The Work of René Descartes

Yet another philosophical precedent for the Matrix films is the work of René Descartes, the man responsible for Cartesian coordinates and the phrase “I think, therefore I am.” In his 1641 book Meditations on First Philosophy, Descartes poses the question of how he can know with certainty that the world he experiences is not an illusion being forced upon him by an evil demon. He reasons since he believes in what he sees and feels while dreaming, he cannot trust his senses to tell him that he is not still dreaming. His senses cannot provide him with proof that the world even exists. He concludes that he cannot rely on his senses, and that for all he knows, he and the rest of the world might all be under the control of an evil demon.

Descartes’ evil demon is vividly realized in the Matrix films as the artificial intelligence that forces a virtual reality on humans. Just as Descartes realized that the sensations in his dreams were vivid enough to convince him the dreams were real, the humans who are plugged into the Matrix have no idea that their sensations are false, created artificially instead of arising from actual experiences. Until Neo is yanked from the Matrix, he, too, has no idea that his life is a virtual reality. Like Descartes, Neo eventually knows to take nothing at face value, and to question the existence of even those things, such as chairs, that seem most real.
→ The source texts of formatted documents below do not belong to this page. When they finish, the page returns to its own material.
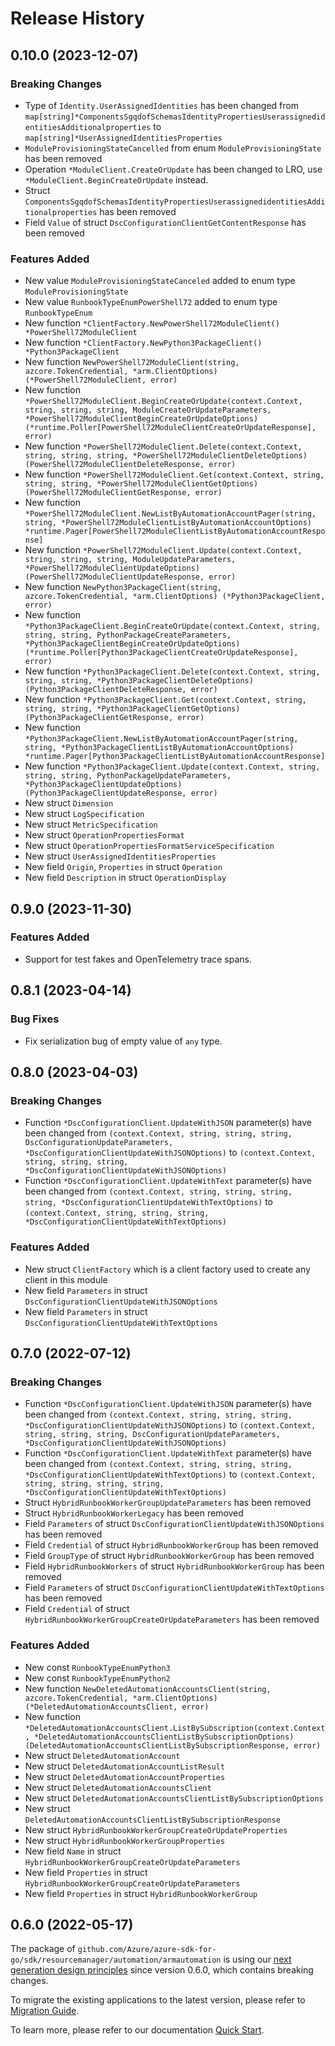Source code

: # Release History

## 0.10.0 (2023-12-07)
### Breaking Changes

- Type of `Identity.UserAssignedIdentities` has been changed from `map[string]*ComponentsSgqdofSchemasIdentityPropertiesUserassignedidentitiesAdditionalproperties` to `map[string]*UserAssignedIdentitiesProperties`
- `ModuleProvisioningStateCancelled` from enum `ModuleProvisioningState` has been removed
- Operation `*ModuleClient.CreateOrUpdate` has been changed to LRO, use `*ModuleClient.BeginCreateOrUpdate` instead.
- Struct `ComponentsSgqdofSchemasIdentityPropertiesUserassignedidentitiesAdditionalproperties` has been removed
- Field `Value` of struct `DscConfigurationClientGetContentResponse` has been removed

### Features Added

- New value `ModuleProvisioningStateCanceled` added to enum type `ModuleProvisioningState`
- New value `RunbookTypeEnumPowerShell72` added to enum type `RunbookTypeEnum`
- New function `*ClientFactory.NewPowerShell72ModuleClient() *PowerShell72ModuleClient`
- New function `*ClientFactory.NewPython3PackageClient() *Python3PackageClient`
- New function `NewPowerShell72ModuleClient(string, azcore.TokenCredential, *arm.ClientOptions) (*PowerShell72ModuleClient, error)`
- New function `*PowerShell72ModuleClient.BeginCreateOrUpdate(context.Context, string, string, string, ModuleCreateOrUpdateParameters, *PowerShell72ModuleClientBeginCreateOrUpdateOptions) (*runtime.Poller[PowerShell72ModuleClientCreateOrUpdateResponse], error)`
- New function `*PowerShell72ModuleClient.Delete(context.Context, string, string, string, *PowerShell72ModuleClientDeleteOptions) (PowerShell72ModuleClientDeleteResponse, error)`
- New function `*PowerShell72ModuleClient.Get(context.Context, string, string, string, *PowerShell72ModuleClientGetOptions) (PowerShell72ModuleClientGetResponse, error)`
- New function `*PowerShell72ModuleClient.NewListByAutomationAccountPager(string, string, *PowerShell72ModuleClientListByAutomationAccountOptions) *runtime.Pager[PowerShell72ModuleClientListByAutomationAccountResponse]`
- New function `*PowerShell72ModuleClient.Update(context.Context, string, string, string, ModuleUpdateParameters, *PowerShell72ModuleClientUpdateOptions) (PowerShell72ModuleClientUpdateResponse, error)`
- New function `NewPython3PackageClient(string, azcore.TokenCredential, *arm.ClientOptions) (*Python3PackageClient, error)`
- New function `*Python3PackageClient.BeginCreateOrUpdate(context.Context, string, string, string, PythonPackageCreateParameters, *Python3PackageClientBeginCreateOrUpdateOptions) (*runtime.Poller[Python3PackageClientCreateOrUpdateResponse], error)`
- New function `*Python3PackageClient.Delete(context.Context, string, string, string, *Python3PackageClientDeleteOptions) (Python3PackageClientDeleteResponse, error)`
- New function `*Python3PackageClient.Get(context.Context, string, string, string, *Python3PackageClientGetOptions) (Python3PackageClientGetResponse, error)`
- New function `*Python3PackageClient.NewListByAutomationAccountPager(string, string, *Python3PackageClientListByAutomationAccountOptions) *runtime.Pager[Python3PackageClientListByAutomationAccountResponse]`
- New function `*Python3PackageClient.Update(context.Context, string, string, string, PythonPackageUpdateParameters, *Python3PackageClientUpdateOptions) (Python3PackageClientUpdateResponse, error)`
- New struct `Dimension`
- New struct `LogSpecification`
- New struct `MetricSpecification`
- New struct `OperationPropertiesFormat`
- New struct `OperationPropertiesFormatServiceSpecification`
- New struct `UserAssignedIdentitiesProperties`
- New field `Origin`, `Properties` in struct `Operation`
- New field `Description` in struct `OperationDisplay`


## 0.9.0 (2023-11-30)
### Features Added

- Support for test fakes and OpenTelemetry trace spans.


## 0.8.1 (2023-04-14)
### Bug Fixes

- Fix serialization bug of empty value of `any` type.


## 0.8.0 (2023-04-03)
### Breaking Changes

- Function `*DscConfigurationClient.UpdateWithJSON` parameter(s) have been changed from `(context.Context, string, string, string, DscConfigurationUpdateParameters, *DscConfigurationClientUpdateWithJSONOptions)` to `(context.Context, string, string, string, *DscConfigurationClientUpdateWithJSONOptions)`
- Function `*DscConfigurationClient.UpdateWithText` parameter(s) have been changed from `(context.Context, string, string, string, string, *DscConfigurationClientUpdateWithTextOptions)` to `(context.Context, string, string, string, *DscConfigurationClientUpdateWithTextOptions)`

### Features Added

- New struct `ClientFactory` which is a client factory used to create any client in this module
- New field `Parameters` in struct `DscConfigurationClientUpdateWithJSONOptions`
- New field `Parameters` in struct `DscConfigurationClientUpdateWithTextOptions`


## 0.7.0 (2022-07-12)
### Breaking Changes

- Function `*DscConfigurationClient.UpdateWithJSON` parameter(s) have been changed from `(context.Context, string, string, string, *DscConfigurationClientUpdateWithJSONOptions)` to `(context.Context, string, string, string, DscConfigurationUpdateParameters, *DscConfigurationClientUpdateWithJSONOptions)`
- Function `*DscConfigurationClient.UpdateWithText` parameter(s) have been changed from `(context.Context, string, string, string, *DscConfigurationClientUpdateWithTextOptions)` to `(context.Context, string, string, string, string, *DscConfigurationClientUpdateWithTextOptions)`
- Struct `HybridRunbookWorkerGroupUpdateParameters` has been removed
- Struct `HybridRunbookWorkerLegacy` has been removed
- Field `Parameters` of struct `DscConfigurationClientUpdateWithJSONOptions` has been removed
- Field `Credential` of struct `HybridRunbookWorkerGroup` has been removed
- Field `GroupType` of struct `HybridRunbookWorkerGroup` has been removed
- Field `HybridRunbookWorkers` of struct `HybridRunbookWorkerGroup` has been removed
- Field `Parameters` of struct `DscConfigurationClientUpdateWithTextOptions` has been removed
- Field `Credential` of struct `HybridRunbookWorkerGroupCreateOrUpdateParameters` has been removed

### Features Added

- New const `RunbookTypeEnumPython3`
- New const `RunbookTypeEnumPython2`
- New function `NewDeletedAutomationAccountsClient(string, azcore.TokenCredential, *arm.ClientOptions) (*DeletedAutomationAccountsClient, error)`
- New function `*DeletedAutomationAccountsClient.ListBySubscription(context.Context, *DeletedAutomationAccountsClientListBySubscriptionOptions) (DeletedAutomationAccountsClientListBySubscriptionResponse, error)`
- New struct `DeletedAutomationAccount`
- New struct `DeletedAutomationAccountListResult`
- New struct `DeletedAutomationAccountProperties`
- New struct `DeletedAutomationAccountsClient`
- New struct `DeletedAutomationAccountsClientListBySubscriptionOptions`
- New struct `DeletedAutomationAccountsClientListBySubscriptionResponse`
- New struct `HybridRunbookWorkerGroupCreateOrUpdateProperties`
- New struct `HybridRunbookWorkerGroupProperties`
- New field `Name` in struct `HybridRunbookWorkerGroupCreateOrUpdateParameters`
- New field `Properties` in struct `HybridRunbookWorkerGroupCreateOrUpdateParameters`
- New field `Properties` in struct `HybridRunbookWorkerGroup`


## 0.6.0 (2022-05-17)

The package of `github.com/Azure/azure-sdk-for-go/sdk/resourcemanager/automation/armautomation` is using our [next generation design principles](https://azure.github.io/azure-sdk/general_introduction.html) since version 0.6.0, which contains breaking changes.

To migrate the existing applications to the latest version, please refer to [Migration Guide](https://aka.ms/azsdk/go/mgmt/migration).

To learn more, please refer to our documentation [Quick Start](https://aka.ms/azsdk/go/mgmt).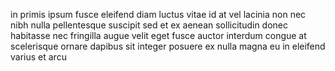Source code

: in primis ipsum fusce eleifend diam luctus vitae id at vel lacinia non nec nibh
nulla pellentesque suscipit sed et ex aenean sollicitudin donec habitasse nec
fringilla augue velit eget fusce auctor interdum congue at scelerisque ornare
dapibus sit integer posuere ex nulla magna eu in eleifend varius et arcu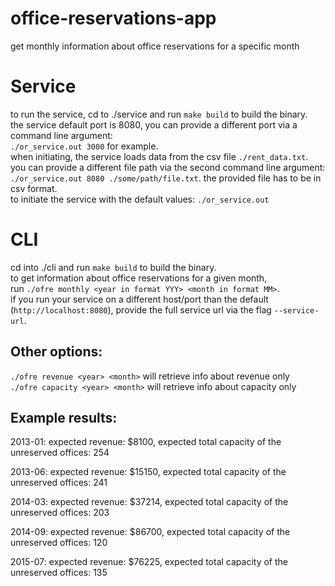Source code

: # office-reservations-app
get monthly information about office reservations for a specific month

# Service
to run the service, cd to ./service and run `make build` to build the binary.  
the service default port is 8080, you can provide a different port via a command line argument:  
`./or_service.out 3000` for example.  
when initiating, the service loads data from the csv file `./rent_data.txt`. you can provide a different file path via the second command line argument: `./or_service.out 8080 ./some/path/file.txt`. the provided file has to be in csv format.  
to initiate the service with the default values: `./or_service.out`

# CLI
cd into ./cli and run `make build` to build the binary.  
to get information about office reservations for a given month,  
run `./ofre monthly <year in format YYY> <month in format MM>`.  
if you run your service on a different host/port than the default (`http://localhost:8080`), provide the full service url via the flag `--service-url`.

## Other options:
`./ofre revenue <year> <month>` will retrieve info about revenue only  
`./ofre capacity <year> <month>` will retrieve info about capacity only

## Example results:

2013-01: expected revenue: $8100, expected total capacity of the unreserved offices: 254  
  
2013-06: expected revenue: $15150, expected total capacity of the unreserved offices: 241  
  
2014-03: expected revenue: $37214, expected total capacity of the unreserved offices: 203  
  
2014-09: expected revenue: $86700, expected total capacity of the unreserved offices: 120  
  
2015-07: expected revenue: $76225, expected total capacity of the unreserved offices: 135  

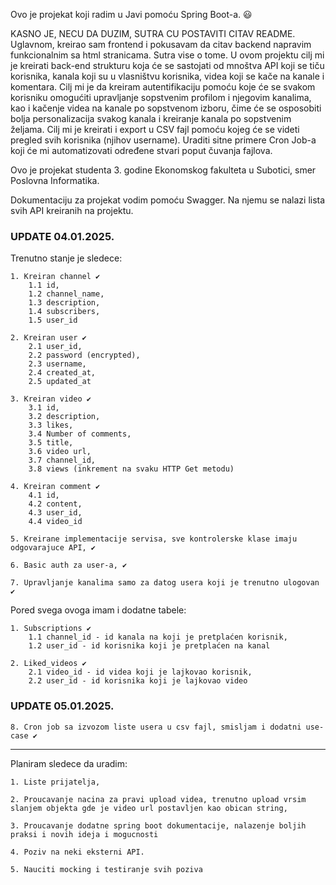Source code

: Ovo je projekat koji radim u Javi pomoću Spring Boot-a. 😃

KASNO JE, NECU DA DUZIM, SUTRA CU POSTAVITI CITAV README. Uglavnom, kreirao sam frontend i pokusavam da citav backend napravim funkcionalnim sa html stranicama. Sutra vise o tome.
U ovom projektu cilj mi je kreirati back-end strukturu koja će se sastojati od mnoštva API koji se tiču korisnika, kanala koji su u 
vlasništvu korisnika, videa koji se kače na kanale i komentara. 
Cilj mi je da kreiram autentifikaciju pomoću koje će se svakom korisniku omogućiti upravljanje sopstvenim profilom i njegovim kanalima,
kao i kačenje videa na kanale po sopstvenom izboru, čime će se osposobiti bolja personalizacija svakog kanala i kreiranje kanala po sopstvenim željama. 
Cilj mi je kreirati i export u CSV fajl pomoću kojeg će se videti pregled svih korisnika (njihov username).
Uraditi sitne primere Cron Job-a koji će mi automatizovati određene stvari poput čuvanja fajlova.

Ovo je projekat studenta 3. godine Ekonomskog fakulteta u Subotici, smer Poslovna Informatika.

Dokumentaciju za projekat vodim pomoću Swagger. Na njemu se nalazi lista svih API kreiranih na projektu.

### UPDATE 04.01.2025. ###

Trenutno stanje je sledece:

    1. Kreiran channel ✔️
        1.1 id,
        1.2 channel_name,
        1.3 description,
        1.4 subscribers,
        1.5 user_id

    2. Kreiran user ✔️
        2.1 user_id,
        2.2 password (encrypted),
        2.3 username,
        2.4 created_at,
        2.5 updated_at

    3. Kreiran video ✔️
        3.1 id,
        3.2 description,
        3.3 likes,
        3.4 Number of comments,
        3.5 title,
        3.6 video url,
        3.7 channel_id,
        3.8 views (inkrement na svaku HTTP Get metodu)

    4. Kreiran comment ✔️
        4.1 id,
        4.2 content,
        4.3 user_id,
        4.4 video_id

    5. Kreirane implementacije servisa, sve kontrolerske klase imaju odgovarajuce API, ✔️

    6. Basic auth za user-a, ✔️

    7. Upravljanje kanalima samo za datog usera koji je trenutno ulogovan ✔️

Pored svega ovoga imam i dodatne tabele:

    1. Subscriptions ✔️
        1.1 channel_id - id kanala na koji je pretplaćen korisnik,
        1.2 user_id - id korisnika koji je pretplaćen na kanal

    2. Liked_videos ✔️
        2.1 video_id - id videa koji je lajkovao korisnik,
        2.2 user_id - id korisnika koji je lajkovao video
### UPDATE 05.01.2025. ###

    8. Cron job sa izvozom liste usera u csv fajl, smisljam i dodatni use-case ✔️
--------------------------------------------------------------------------------------------------------------------------------------

Planiram sledece da uradim:

    1. Liste prijatelja,

    2. Proucavanje nacina za pravi upload videa, trenutno upload vrsim slanjem objekta gde je video url postavljen kao obican string,

    3. Proucavanje dodatne spring boot dokumentacije, nalazenje boljih praksi i novih ideja i mogucnosti

    4. Poziv na neki eksterni API.

    5. Nauciti mocking i testiranje svih poziva
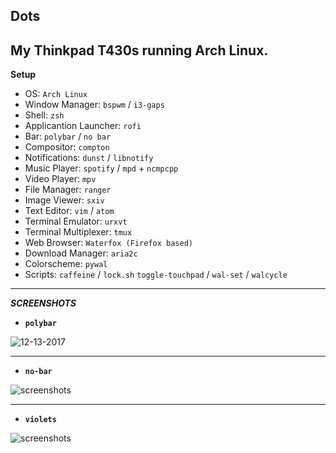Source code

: ## **Dots**
My **Thinkpad T430s** running **Arch Linux**.
---------------
**Setup**
+ OS: `Arch Linux`
+ Window Manager: `bspwm` / `i3-gaps`
+ Shell: `zsh`
+ Applicantion Launcher: `rofi`
+ Bar: `polybar` / `no bar`
+ Compositor: `compton`
+ Notifications: `dunst` / `libnotify`
+ Music Player: `spotify` / `mpd` + `ncmpcpp`
+ Video Player: `mpv`
+ File Manager: `ranger`
+ Image Viewer: `sxiv`
+ Text Editor: `vim` / `atom`
+ Terminal Emulator: `urxvt`
+ Terminal Multiplexer: `tmux`
+ Web Browser: `Waterfox (Firefox based)`
+ Download Manager: `aria2c`
+ Colorscheme: `pywal`
+ Scripts: `caffeine` / `lock.sh` `toggle-touchpad` / `wal-set` / `walcycle`
--------------------
***SCREENSHOTS***

* **`polybar`**


![12-13-2017](https://raw.githubusercontent.com/xmiah0906/dots/master/scrot/2017-12-23-08-39-48.png "Polybar 12-23-2017")

------------

* **`no-bar`**

![screenshots](https://raw.githubusercontent.com/xmiah0906/dots/master/scrot/2017-12-08-08-13-43.png "Screenshots 12-08-2017")

-----------

* **`violets`**

![screenshots](https://raw.githubusercontent.com/xmiah0906/dots/master/scrot/gentoo-violets-polybar.png "ck Gentoo 09-25-2017")
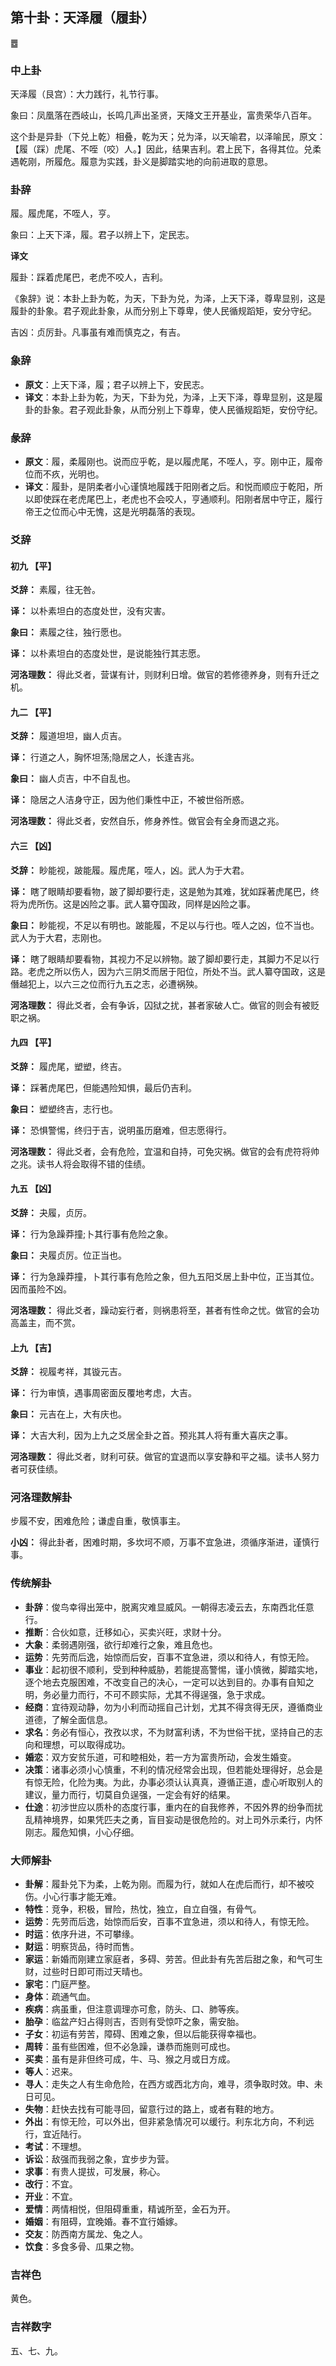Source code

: ## 第十卦：天泽履（履卦）

<div class="hexagrams">䷉</div>

### 中上卦

天泽履（艮宫）：大力践行，礼节行事。

象曰：凤凰落在西岐山，长鸣几声出圣贤，天降文王开基业，富贵荣华八百年。

这个卦是异卦（下兑上乾）相叠，乾为天；兑为泽，以天喻君，以泽喻民，原文：【履（踩）虎尾、不咥（咬）人。】因此，结果吉利。君上民下，各得其位。兑柔遇乾刚，所履危。履意为实践，卦义是脚踏实地的向前进取的意思。

### 卦辞

履。履虎尾，不咥人，亨。

象曰：上天下泽，履。君子以辨上下，定民志。

**译文**

履卦：踩着虎尾巴，老虎不咬人，吉利。

《象辞》说：本卦上卦为乾，为天，下卦为兑，为泽，上天下泽，尊卑显别，这是履卦的卦象。君子观此卦象，从而分别上下尊卑，使人民循规蹈矩，安分守纪。

吉凶：贞厉卦。凡事虽有难而慎克之，有吉。

### 象辞

- **原文**：上天下泽，履；君子以辨上下，安民志。
- **译文**：本卦上卦为乾，为天，下卦为兑，为泽，上天下泽，尊卑显别，这是履卦的卦象。君子观此卦象，从而分别上下尊卑，使人民循规蹈矩，安份守纪。

### 彖辞

- **原文**：履，柔履刚也。说而应乎乾，是以履虎尾，不咥人，亨。刚中正，履帝位而不疚，光明也。
- **译文**：履卦，是阴柔者小心谨慎地履践于阳刚者之后。和悦而顺应于乾阳，所以即使踩在老虎尾巴上，老虎也不会咬人，亨通顺利。阳刚者居中守正，履行帝王之位而心中无愧，这是光明磊落的表现。


### 爻辞

#### 初九 【平】

**爻辞：** 素履，往无咎。

**译：** 以朴素坦白的态度处世，没有灾害。

**象曰：** 素履之往，独行愿也。

**译：** 以朴素坦白的态度处世，是说能独行其志愿。

**河洛理数：** 得此爻者，营谋有计，则财利日增。做官的若修德养身，则有升迁之机。

#### 九二 【平】

**爻辞：** 履道坦坦，幽人贞吉。

**译：** 行道之人，胸怀坦荡;隐居之人，长逢吉兆。

**象曰：** 幽人贞吉，中不自乱也。

**译：** 隐居之人洁身守正，因为他们秉性中正，不被世俗所惑。

**河洛理数：** 得此爻者，安然自乐，修身养性。做官会有全身而退之兆。

#### 六三 【凶】

**爻辞：** 眇能视，跛能履。履虎尾，咥人，凶。武人为于大君。

**译：** 瞎了眼睛却要看物，跛了脚却要行走，这是勉为其难，犹如踩著虎尾巴，终将为虎所伤。这是凶险之事。武人纂夺国政，同样是凶险之事。

**象曰：** 眇能视，不足以有明也。跛能履，不足以与行也。咥人之凶，位不当也。武人为于大君，志刚也。

**译：** 瞎了眼睛却要看物，其视力不足以辨物。跛了脚却要行走，其脚力不足以行路。老虎之所以伤人，因为六三阴爻而居于阳位，所处不当。武人纂夺国政，这是僭越犯上，以六三之位而行九五之志，必遭祸殃。

**河洛理数：** 得此爻者，会有争诉，囚狱之扰，甚者家破人亡。做官的则会有被贬职之祸。

#### 九四 【平】

**爻辞：** 履虎尾，塑塑，终吉。

**译：** 踩著虎尾巴，但能遇险知惧，最后仍吉利。

**象曰：** 塑塑终吉，志行也。

**译：** 恐惧警惕，终归于吉，说明虽历磨难，但志愿得行。

**河洛理数：** 得此爻者，会有危险，宜温和自持，可免灾祸。做官的会有虎符将帅之兆。读书人将会取得不错的佳绩。

#### 九五 【凶】

**爻辞：** 夬履，贞厉。

**译：** 行为急躁莽撞;卜其行事有危险之象。

**象曰：** 夬履贞厉。位正当也。

**译：** 行为急躁莽撞，卜其行事有危险之象，但九五阳爻居上卦中位，正当其位。因而虽险不凶。

**河洛理数：** 得此爻者，躁动妄行者，则祸患将至，甚者有性命之忧。做官的会功高盖主，而不赏。

#### 上九 【吉】

**爻辞：** 视履考祥，其镟元吉。

**译：** 行为审慎，遇事周密面反覆地考虑，大吉。

**象曰：** 元吉在上，大有庆也。

**译：** 大吉大利，因为上九之爻居全卦之首。预兆其人将有重大喜庆之事。

**河洛理数：** 得此爻者，财利可获。做官的宜退而以享安静和平之福。读书人努力者可获佳绩。

### 河洛理数解卦

步履不安，困难危险；谦虚自重，敬慎事主。

**小凶：** 得此卦者，困难时期，多坎坷不顺，万事不宜急进，须循序渐进，谨慎行事。

### 传统解卦

- **卦辞**：俊鸟幸得出笼中，脱离灾难显威风。一朝得志凌云去，东南西北任意行。
- **推断**：合伙如意，迁移如心，买卖兴旺，求财十分。
- **大象**：柔弱遇刚强，欲行却难行之象，难且危也。
- **运势**：先劳而后逸，始惊而后安，百事不宜急进，须以和待人，有惊无险。
- **事业**：起初很不顺利，受到种种威胁，若能提高警惕，谨小慎微，脚踏实地，逐个地去克服困难，不改变自己的决心，一定可以达到目的。办事有自知之明，务必量力而行，不可不顾实际，尤其不得逞强，急于求成。
- **经商**：宜待观动静，勿为小利而动摇自己计划，尤其不得贪得无厌，遵循商业道德，了解全面信息。
- **求名**：务必有恒心，孜孜以求，不为财富利诱，不为世俗干扰，坚持自己的志向和理想，可以取得成功。
- **婚恋**：双方安贫乐道，可和睦相处，若一方为富贵所动，会发生婚变。
- **决策**：诸事必须小心慎重，不利的情况经常会出现，但若能处理得好，总会是有惊无险，化险为夷。为此，办事必须认认真真，遵循正道，虚心听取别人的建议，量力而行，切莫自负逞强，一定会有好的结果。
- **仕途**：初涉世应以质朴的态度行事，重内在的自我修养，不因外界的纷争而扰乱精神境界，如果凭匹夫之勇，盲目妄动是很危险的。对上司外示柔行，内怀刚志。履危知惧，小心仔细。

### 大师解卦

- **卦解**：履卦兑下为柔，上乾为刚。而履为行，就如人在虎后而行，却不被咬伤。小心行事才能无难。
- **特性**：竞争，积极，冒险，热忱，独立，自立自强，有骨气。
- **运势**：先劳而后逸，始惊而后安，百事不宜急进，须以和待人，有惊无险。
- **时运**：依序升进，不可攀缘。
- **财运**：明察货品，待时而售。
- **家运**：新婚而刚建立家庭者，多碍、劳苦。但此卦有先苦后甜之象，和气可生财，过些时日即可雨过天晴也。
- **家宅**：门庭严整。
- **身体**：疏通气血。
- **疾病**：病虽重，但注意调理亦可愈，防头、口、肺等疾。
- **胎孕**：临盆产妇占得则吉，否则有受惊吓之象，需安胎。
- **子女**：初运有劳苦，障碍、困难之象，但以后能获得幸福也。
- **周转**：虽有些困难，但不必急躁，谦恭而施则可成也。
- **买卖**：虽有是非但终可成，牛、马、猴之月或日方成。
- **等人**：迟来。
- **寻人**：走失之人有生命危险，在西方或西北方向，难寻，须争取时效。申、未日可见。
- **失物**：赶快去找有可能寻回，留意行过的路上，或者有鞋的地方。
- **外出**：有惊无险，可以外出，但非紧急情况可以缓行。利东北方向，不利远行，宜近陆行。
- **考试**：不理想。
- **诉讼**：敌强而我弱之象，宜步步为营。
- **求事**：有贵人提拔，可发展，称心。
- **改行**：不宜。
- **开业**：不宜。
- **爱情**：两情相悦，但阻碍重重，精诚所至，金石为开。
- **婚姻**：有阻碍，宜晚婚。春不宜行婚嫁。
- **交友**：防西南方属龙、兔之人。
- **饮食**：多食多骨、瓜果之物。

### 吉祥色

黄色。

### 吉祥数字

五、七、九。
Socrates’ Visit to the Oracle of Delphi

Ancient Greeks considered Delphi to be the center of the world and revered the wisdom of the Oracle who resided there, in the Temple of Apollo. This Oracle’s prophecies were always cryptic. When Socrates visited the Oracle, he claimed that he knew nothing, and the Oracle replied that he was the wisest man on earth. Socrates disagreed, but he eventually discovered her ironic meaning. By claiming to know nothing, Socrates truly was the wisest because all others were under the false impression that they knew more than they actually knew. The phrase “Know Thyself” was inscribed on the walls of the Oracle’s temple, suggesting that true wisdom lies in recognizing one’s own ignorance. Neo, like Socrates, is willing to admit to his own ignorance, and the Oracle in the Matrix films maintains her confidence in him and his abilities despite his often visible confusion and doubt.